LOUISE
Goélette de 154 tx immatriculée à Paimpol.
Armateur LEBRETON et TROADEC. Affréteur PIERROT de Bordeaux
Appareille de Swansea pour Bordeaux avec un chargement de charbon
Capitaine Olivier Le Guyader ayant sous ses ordres 4 hommes (Equipage de cinq commandant compris)
Le 3 Décembre 1916, se trouve par 49°17 N et 05°17 W, route au S25W à 6 nœuds
Mer belle. Petit clapot de NE. Jolie brise de NE. Très bonne visibilité.
Un sous-marin est aperçu à 2 milles dans le sud portant le pavillon de guerre allemand. Il s’approche et hisse les pavillons « LR » (mettez en panne). La goélette met en panne et le sous-marin hisse « AB » (abandonnez le navire).
Le capitaine fait mettre l’embarcation à la mer et vient le long du sous-marin.
Le commandant allemand s’adresse au capitaine Le Guyader dans un français très correct, mais avec un léger accent étranger (de toute évidence allemand).
Il lui demande port de départ, destination et chargement, ainsi que les papiers que le capitaine déclare avoir laissés à bord de la goélette.
A l’exception d’un matelot, il fait monter l’équipage sur le sous-marin tandis que son second et deux marins allemands descendent dans l’embarcation, munis de deux bombes sphériques de 25 cm de diamètre d’où sortait un cordon long d’un mètre, semblant en caoutchouc. Le canot pousse vers la goélette, en panne à 200 m.
L’officier en second du sous-marin parlait facilement le français. En passant sur l’arrière, il prend le loch resté à la traîne, puis tout le monde monte à bord.
Dans la chambre, il prend quelques vivres : beurre, pain, conserves et lard, tandis que les deux marins prennent dans le poste avant 100 kg de pommes de terre qui s’y trouvaient. Ces vivres ont été recherchés avec soin ; on peut même penser que c’est par nécessité.
Puis le second fait signe à son commandant que les bombes sont amorcées, une dans le poste avant, l’autre sur le pont milieu. Le canot revient vers le sous-marin et une explosion retentit dix minutes plus tard. La goélette s’enfonce lentement et met dix minutes à disparaître.
Pendant tout ce temps, une heure environ, le capitaine Le Guyader a pu discuter avec le commandant allemand. Celui-ci avait environ 32 ans et portait une casquette avec, sur l’écusson, l’aigle impérial. Il n’avait aucun galon sur les manches.
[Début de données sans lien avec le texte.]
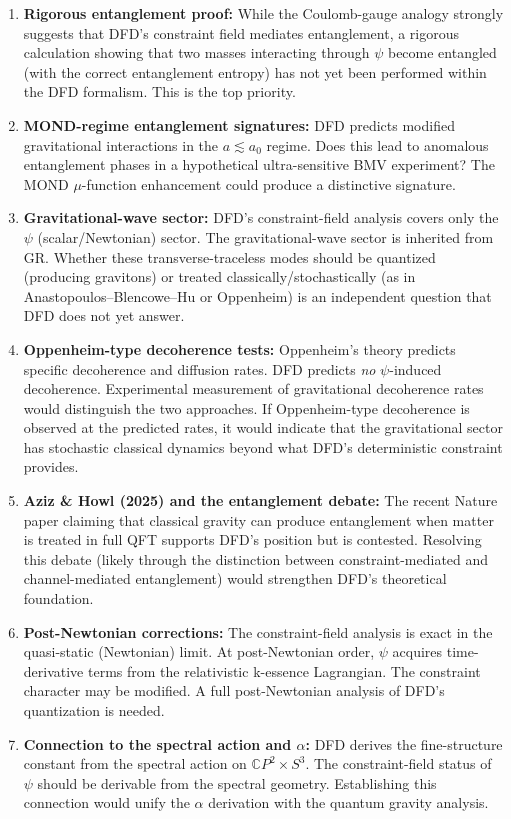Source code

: \documentclass[12pt,a4paper]{article}
\begin{document}
\begin{enumerate}
\item \textbf{Rigorous entanglement proof:} While the Coulomb-gauge analogy strongly suggests that DFD's constraint field mediates entanglement, a rigorous calculation showing that two masses interacting through $\psi$ become entangled (with the correct entanglement entropy) has not yet been performed within the DFD formalism. This is the top priority.

\item \textbf{MOND-regime entanglement signatures:} DFD predicts modified gravitational interactions in the $a \lesssim a_0$ regime. Does this lead to anomalous entanglement phases in a hypothetical ultra-sensitive BMV experiment? The MOND $\mu$-function enhancement could produce a distinctive signature.

\item \textbf{Gravitational-wave sector:} DFD's constraint-field analysis covers only the $\psi$ (scalar/Newtonian) sector. The gravitational-wave sector is inherited from GR. Whether these transverse-traceless modes should be quantized (producing gravitons) or treated classically/stochastically (as in Anastopoulos--Blencowe--Hu or Oppenheim) is an independent question that DFD does not yet answer.

\item \textbf{Oppenheim-type decoherence tests:} Oppenheim's theory predicts specific decoherence and diffusion rates. DFD predicts \emph{no} $\psi$-induced decoherence. Experimental measurement of gravitational decoherence rates would distinguish the two approaches. If Oppenheim-type decoherence is observed at the predicted rates, it would indicate that the gravitational sector has stochastic classical dynamics beyond what DFD's deterministic constraint provides.

\item \textbf{Aziz \& Howl (2025) and the entanglement debate:} The recent Nature paper claiming that classical gravity can produce entanglement when matter is treated in full QFT supports DFD's position but is contested. Resolving this debate (likely through the distinction between constraint-mediated and channel-mediated entanglement) would strengthen DFD's theoretical foundation.

\item \textbf{Post-Newtonian corrections:} The constraint-field analysis is exact in the quasi-static (Newtonian) limit. At post-Newtonian order, $\psi$ acquires time-derivative terms from the relativistic k-essence Lagrangian. The constraint character may be modified. A full post-Newtonian analysis of DFD's quantization is needed.

\item \textbf{Connection to the spectral action and $\alpha$:} DFD derives the fine-structure constant from the spectral action on $\mathbb{C}P^2 \times S^3$. The constraint-field status of $\psi$ should be derivable from the spectral geometry. Establishing this connection would unify the $\alpha$ derivation with the quantum gravity analysis.
\end{enumerate}
\end{document}
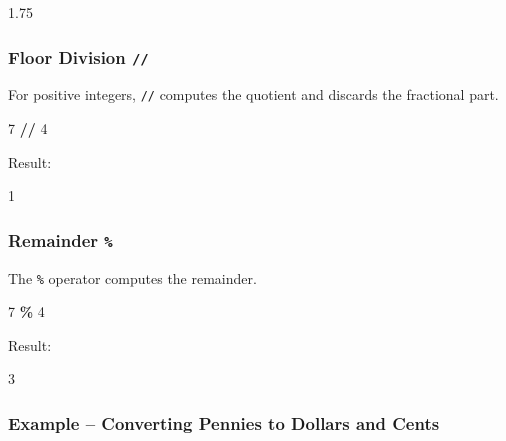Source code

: \documentclass[
]{article}
\newenvironment{Shaded}{\begin{snugshade}}{\end{snugshade}}
\newcommand{\DecValTok}[1]{\textcolor[rgb]{0.00,0.00,0.81}{#1}}
\newcommand{\NormalTok}[1]{#1}
\newcommand{\OperatorTok}[1]{\textcolor[rgb]{0.81,0.36,0.00}{\textbf{#1}}}
\begin{document}
\begin{Shaded}
\begin{Highlighting}[]
\NormalTok{1.75}
\end{Highlighting}
\end{Shaded}

\subsubsection{\texorpdfstring{Floor Division
\texttt{//}}{Floor Division //}}\label{floor-division}

For positive integers, \texttt{//} computes the quotient and discards
the fractional part.

\begin{Shaded}
\begin{Highlighting}[]
\DecValTok{7} \OperatorTok{//} \DecValTok{4}
\end{Highlighting}
\end{Shaded}

Result:

\begin{Shaded}
\begin{Highlighting}[]
\NormalTok{1}
\end{Highlighting}
\end{Shaded}

\subsubsection{\texorpdfstring{Remainder
\texttt{\%}}{Remainder \%}}\label{remainder}

The \texttt{\%} operator computes the remainder.

\begin{Shaded}
\begin{Highlighting}[]
\DecValTok{7} \OperatorTok{\%} \DecValTok{4}
\end{Highlighting}
\end{Shaded}

Result:

\begin{Shaded}
\begin{Highlighting}[]
\NormalTok{3}
\end{Highlighting}
\end{Shaded}

\subsubsection{Example -- Converting Pennies to Dollars and
Cents}\label{example-converting-pennies-to-dollars-and-cents}
\end{document}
Il lui a demandé ses impressions sur les conséquences de la mobilisation, lui faisant remarquer au passage que, de tous les belligérants, seuls les Anglais n’avaient pas décrété la mobilisation générale.
Il a posé cette question curieuse : « Croyez-vous, capitaine, qu’il soit amusant de rester 20 jours à bord d’un pareil petit bateau sans jamais rejoindre un port ?» Le capitaine n’a pas donné de réponse.
Avant de faire rembarquer les Français dans leur canot, le commandant allemand y a fait déposer quelques uns des pains pris sur la goélette.
Le second avait environ 25 ans. Il portait une casquette avec deux petits galons dorés dans l’écusson.
Le sous-marin n’avait pas de numéro, mais portait une plaque de cuivre ovale sur le côté du kiosque, avec un nom gravé en relief (sans doute le nom du chantier de construction) et en dessous, en lettres plus grosses, le mot KIEL.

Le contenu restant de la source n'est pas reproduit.